- _Required action_: A complete answer lists every line of the entries below where the string "modules" appears.
(Beginning of Exercise data)
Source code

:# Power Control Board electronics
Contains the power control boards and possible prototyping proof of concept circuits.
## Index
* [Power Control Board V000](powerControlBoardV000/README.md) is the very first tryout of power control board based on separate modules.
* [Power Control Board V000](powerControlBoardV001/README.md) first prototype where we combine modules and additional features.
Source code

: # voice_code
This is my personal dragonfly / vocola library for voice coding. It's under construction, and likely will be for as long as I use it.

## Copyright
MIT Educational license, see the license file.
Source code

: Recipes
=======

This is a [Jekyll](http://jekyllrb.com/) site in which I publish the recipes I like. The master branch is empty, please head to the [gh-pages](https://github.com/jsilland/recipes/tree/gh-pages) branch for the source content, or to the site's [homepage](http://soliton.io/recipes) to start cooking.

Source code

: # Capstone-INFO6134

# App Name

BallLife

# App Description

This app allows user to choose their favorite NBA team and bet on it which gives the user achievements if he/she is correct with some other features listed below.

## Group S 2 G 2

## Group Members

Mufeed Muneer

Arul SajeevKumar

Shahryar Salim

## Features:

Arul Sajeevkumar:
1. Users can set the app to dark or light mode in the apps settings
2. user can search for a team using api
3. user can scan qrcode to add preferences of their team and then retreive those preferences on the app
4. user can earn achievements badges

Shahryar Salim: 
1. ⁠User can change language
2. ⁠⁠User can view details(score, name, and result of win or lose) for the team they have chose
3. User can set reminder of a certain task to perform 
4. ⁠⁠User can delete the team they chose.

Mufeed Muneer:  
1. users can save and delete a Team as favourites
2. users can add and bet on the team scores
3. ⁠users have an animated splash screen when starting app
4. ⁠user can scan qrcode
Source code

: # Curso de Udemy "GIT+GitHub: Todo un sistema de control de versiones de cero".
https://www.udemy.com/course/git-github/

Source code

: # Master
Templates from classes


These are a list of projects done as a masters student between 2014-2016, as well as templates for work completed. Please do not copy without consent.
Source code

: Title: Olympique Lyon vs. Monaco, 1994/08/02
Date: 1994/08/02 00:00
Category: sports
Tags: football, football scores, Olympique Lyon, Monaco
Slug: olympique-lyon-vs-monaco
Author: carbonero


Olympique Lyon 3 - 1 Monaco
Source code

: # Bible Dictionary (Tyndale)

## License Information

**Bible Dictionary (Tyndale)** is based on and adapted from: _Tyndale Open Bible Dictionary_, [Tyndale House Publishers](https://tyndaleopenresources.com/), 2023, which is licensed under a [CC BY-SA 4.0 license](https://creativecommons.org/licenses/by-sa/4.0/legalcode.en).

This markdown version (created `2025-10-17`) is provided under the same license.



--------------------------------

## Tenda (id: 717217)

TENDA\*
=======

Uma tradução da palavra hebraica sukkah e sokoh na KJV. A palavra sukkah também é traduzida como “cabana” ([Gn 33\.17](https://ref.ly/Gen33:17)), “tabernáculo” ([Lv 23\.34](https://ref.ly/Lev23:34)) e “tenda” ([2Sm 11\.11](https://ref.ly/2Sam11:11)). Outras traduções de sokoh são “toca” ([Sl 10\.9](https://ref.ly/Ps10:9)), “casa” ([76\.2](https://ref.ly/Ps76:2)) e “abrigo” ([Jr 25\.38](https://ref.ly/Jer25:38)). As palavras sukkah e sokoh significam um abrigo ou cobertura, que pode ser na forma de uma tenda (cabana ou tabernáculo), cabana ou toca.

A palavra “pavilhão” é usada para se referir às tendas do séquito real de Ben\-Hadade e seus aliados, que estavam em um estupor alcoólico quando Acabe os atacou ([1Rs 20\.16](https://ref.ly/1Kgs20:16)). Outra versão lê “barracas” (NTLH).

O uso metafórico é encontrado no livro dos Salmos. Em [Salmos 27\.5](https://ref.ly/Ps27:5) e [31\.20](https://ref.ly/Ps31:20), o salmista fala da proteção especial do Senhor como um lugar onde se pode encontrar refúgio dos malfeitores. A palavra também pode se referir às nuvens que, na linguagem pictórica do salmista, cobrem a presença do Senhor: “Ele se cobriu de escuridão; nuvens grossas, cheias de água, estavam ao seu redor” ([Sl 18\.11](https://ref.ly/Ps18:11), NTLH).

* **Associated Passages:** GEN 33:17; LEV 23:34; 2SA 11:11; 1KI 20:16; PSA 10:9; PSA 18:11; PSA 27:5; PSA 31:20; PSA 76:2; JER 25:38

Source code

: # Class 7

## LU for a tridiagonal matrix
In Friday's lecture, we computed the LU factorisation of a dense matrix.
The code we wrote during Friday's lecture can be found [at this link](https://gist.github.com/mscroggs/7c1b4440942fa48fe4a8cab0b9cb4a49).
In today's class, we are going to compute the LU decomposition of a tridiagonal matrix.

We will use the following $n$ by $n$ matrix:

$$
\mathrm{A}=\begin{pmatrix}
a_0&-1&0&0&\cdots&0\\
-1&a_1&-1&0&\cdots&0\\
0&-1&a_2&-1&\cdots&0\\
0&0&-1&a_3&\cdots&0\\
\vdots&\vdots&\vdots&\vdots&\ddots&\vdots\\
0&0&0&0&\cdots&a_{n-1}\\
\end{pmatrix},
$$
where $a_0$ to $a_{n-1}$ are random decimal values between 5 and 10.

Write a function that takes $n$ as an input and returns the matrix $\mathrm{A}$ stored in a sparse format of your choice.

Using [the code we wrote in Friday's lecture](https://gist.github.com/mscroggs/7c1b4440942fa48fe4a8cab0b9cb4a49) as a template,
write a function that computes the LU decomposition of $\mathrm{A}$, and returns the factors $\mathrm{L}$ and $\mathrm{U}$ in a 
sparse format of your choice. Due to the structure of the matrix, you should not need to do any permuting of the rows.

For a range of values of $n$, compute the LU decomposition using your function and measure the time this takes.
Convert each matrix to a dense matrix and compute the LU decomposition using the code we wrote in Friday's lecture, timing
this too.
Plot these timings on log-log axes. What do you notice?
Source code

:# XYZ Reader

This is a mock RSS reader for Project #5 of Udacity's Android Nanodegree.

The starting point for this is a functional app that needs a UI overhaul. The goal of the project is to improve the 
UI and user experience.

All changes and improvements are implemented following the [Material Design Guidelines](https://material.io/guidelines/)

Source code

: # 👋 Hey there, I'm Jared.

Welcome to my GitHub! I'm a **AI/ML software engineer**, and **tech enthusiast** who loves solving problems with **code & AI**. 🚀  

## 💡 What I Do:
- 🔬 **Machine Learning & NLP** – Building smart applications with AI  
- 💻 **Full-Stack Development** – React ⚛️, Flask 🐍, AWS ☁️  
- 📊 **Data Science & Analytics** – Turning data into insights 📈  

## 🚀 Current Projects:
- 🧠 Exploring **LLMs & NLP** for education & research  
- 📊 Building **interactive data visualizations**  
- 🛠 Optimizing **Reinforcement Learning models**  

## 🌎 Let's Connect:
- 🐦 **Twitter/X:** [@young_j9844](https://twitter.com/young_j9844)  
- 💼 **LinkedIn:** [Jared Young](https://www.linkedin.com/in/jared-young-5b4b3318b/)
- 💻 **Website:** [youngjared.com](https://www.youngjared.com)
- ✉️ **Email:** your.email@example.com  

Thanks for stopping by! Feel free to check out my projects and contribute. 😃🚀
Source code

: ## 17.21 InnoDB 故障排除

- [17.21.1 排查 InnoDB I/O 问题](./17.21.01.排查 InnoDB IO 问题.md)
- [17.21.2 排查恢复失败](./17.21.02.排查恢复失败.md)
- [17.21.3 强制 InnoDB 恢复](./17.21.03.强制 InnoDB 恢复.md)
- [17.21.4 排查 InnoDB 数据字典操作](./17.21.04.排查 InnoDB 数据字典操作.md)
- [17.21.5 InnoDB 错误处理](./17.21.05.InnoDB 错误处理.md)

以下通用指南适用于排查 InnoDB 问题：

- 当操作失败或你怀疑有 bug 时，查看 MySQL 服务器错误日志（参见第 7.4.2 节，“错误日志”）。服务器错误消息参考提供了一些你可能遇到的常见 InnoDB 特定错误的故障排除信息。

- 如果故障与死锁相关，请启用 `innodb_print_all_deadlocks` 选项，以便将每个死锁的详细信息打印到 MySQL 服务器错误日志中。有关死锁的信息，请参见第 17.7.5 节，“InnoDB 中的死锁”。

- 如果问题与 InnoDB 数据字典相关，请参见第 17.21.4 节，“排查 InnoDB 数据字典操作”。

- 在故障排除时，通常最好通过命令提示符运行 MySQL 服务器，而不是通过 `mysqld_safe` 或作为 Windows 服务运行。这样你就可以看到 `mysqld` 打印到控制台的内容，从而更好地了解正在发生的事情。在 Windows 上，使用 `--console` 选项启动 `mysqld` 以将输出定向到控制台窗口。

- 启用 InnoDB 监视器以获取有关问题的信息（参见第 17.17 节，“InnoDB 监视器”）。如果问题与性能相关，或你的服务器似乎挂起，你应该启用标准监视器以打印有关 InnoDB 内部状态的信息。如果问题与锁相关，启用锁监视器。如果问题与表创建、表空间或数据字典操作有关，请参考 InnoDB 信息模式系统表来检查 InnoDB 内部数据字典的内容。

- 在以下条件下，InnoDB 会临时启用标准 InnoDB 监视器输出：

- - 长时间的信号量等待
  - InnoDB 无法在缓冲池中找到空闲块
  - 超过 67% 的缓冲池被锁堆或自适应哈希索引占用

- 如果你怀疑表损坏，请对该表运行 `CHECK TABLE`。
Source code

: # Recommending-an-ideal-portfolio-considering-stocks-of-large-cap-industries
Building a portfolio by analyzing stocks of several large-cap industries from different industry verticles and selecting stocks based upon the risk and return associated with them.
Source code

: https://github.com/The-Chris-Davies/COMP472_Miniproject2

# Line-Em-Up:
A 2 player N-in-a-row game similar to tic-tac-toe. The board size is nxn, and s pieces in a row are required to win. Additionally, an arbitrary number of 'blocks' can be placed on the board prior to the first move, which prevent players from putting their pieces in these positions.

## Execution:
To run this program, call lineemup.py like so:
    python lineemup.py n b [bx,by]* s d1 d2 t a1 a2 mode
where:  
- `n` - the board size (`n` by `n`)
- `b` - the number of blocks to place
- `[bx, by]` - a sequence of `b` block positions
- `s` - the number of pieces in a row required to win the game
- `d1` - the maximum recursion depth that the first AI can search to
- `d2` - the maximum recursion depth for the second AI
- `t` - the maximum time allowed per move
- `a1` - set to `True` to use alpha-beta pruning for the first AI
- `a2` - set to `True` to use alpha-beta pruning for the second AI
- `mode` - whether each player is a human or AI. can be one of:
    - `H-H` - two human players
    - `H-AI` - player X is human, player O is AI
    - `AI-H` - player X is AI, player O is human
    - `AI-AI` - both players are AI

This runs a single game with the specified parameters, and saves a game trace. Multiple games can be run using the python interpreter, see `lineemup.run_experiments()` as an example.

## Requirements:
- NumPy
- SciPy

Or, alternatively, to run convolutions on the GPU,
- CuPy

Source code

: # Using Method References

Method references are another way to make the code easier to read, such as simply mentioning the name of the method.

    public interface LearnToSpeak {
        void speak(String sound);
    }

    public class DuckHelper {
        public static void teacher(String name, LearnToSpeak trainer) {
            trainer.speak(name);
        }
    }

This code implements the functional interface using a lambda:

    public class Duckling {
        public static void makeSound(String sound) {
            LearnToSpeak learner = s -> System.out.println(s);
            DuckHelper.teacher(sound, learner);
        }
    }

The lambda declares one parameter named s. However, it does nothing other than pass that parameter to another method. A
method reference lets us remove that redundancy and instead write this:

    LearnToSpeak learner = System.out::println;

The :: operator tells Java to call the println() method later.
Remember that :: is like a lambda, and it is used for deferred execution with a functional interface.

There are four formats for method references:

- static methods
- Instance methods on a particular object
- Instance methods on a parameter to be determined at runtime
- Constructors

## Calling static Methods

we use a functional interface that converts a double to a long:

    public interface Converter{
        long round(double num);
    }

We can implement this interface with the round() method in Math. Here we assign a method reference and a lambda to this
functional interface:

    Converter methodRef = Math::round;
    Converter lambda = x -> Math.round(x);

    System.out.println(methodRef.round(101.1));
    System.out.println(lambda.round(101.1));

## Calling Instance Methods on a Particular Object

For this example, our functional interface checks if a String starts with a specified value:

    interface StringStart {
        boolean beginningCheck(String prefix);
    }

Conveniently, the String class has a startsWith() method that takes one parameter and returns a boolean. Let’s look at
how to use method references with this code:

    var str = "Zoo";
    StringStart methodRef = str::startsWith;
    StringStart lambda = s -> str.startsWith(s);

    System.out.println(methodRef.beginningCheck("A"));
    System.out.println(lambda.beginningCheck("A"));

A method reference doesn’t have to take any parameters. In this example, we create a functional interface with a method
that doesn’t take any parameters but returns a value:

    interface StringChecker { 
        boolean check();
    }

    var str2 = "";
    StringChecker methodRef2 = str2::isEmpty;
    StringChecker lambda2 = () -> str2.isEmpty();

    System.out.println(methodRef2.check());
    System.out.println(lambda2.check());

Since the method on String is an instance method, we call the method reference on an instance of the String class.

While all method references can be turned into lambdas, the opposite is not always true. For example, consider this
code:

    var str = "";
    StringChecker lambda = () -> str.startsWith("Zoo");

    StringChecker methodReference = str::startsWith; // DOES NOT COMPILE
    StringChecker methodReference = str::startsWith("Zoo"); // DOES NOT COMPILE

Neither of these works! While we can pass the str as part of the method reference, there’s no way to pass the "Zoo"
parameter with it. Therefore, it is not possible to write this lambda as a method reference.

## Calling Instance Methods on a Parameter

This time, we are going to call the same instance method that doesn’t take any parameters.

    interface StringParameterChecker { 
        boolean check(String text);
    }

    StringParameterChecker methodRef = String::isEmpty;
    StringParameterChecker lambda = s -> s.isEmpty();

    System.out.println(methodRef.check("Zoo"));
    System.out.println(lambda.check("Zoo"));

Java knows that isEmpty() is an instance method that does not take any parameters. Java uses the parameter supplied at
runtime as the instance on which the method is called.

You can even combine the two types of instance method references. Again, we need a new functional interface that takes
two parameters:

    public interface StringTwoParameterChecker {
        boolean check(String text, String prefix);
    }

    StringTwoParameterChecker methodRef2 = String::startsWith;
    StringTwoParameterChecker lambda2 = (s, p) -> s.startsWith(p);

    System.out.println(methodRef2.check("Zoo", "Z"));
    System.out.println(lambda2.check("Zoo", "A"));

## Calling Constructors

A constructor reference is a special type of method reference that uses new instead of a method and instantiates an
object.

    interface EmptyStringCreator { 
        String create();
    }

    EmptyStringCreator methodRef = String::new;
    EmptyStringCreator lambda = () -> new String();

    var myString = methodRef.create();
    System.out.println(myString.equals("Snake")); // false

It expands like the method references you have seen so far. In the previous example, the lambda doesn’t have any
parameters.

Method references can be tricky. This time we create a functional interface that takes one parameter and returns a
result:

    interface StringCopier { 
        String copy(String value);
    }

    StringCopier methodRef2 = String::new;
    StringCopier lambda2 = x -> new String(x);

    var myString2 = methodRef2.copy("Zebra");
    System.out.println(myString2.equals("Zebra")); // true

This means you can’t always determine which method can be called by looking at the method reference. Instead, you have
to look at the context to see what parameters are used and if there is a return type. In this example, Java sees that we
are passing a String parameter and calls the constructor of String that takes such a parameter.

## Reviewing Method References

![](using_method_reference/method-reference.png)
(End of Exercise data)
- _Task result_:
* [Power Control Board V000](powerControlBoardV000/README.md) is the very first tryout of power control board based on separate modules.
* [Power Control Board V000](powerControlBoardV001/README.md) first prototype where we combine modules and additional features.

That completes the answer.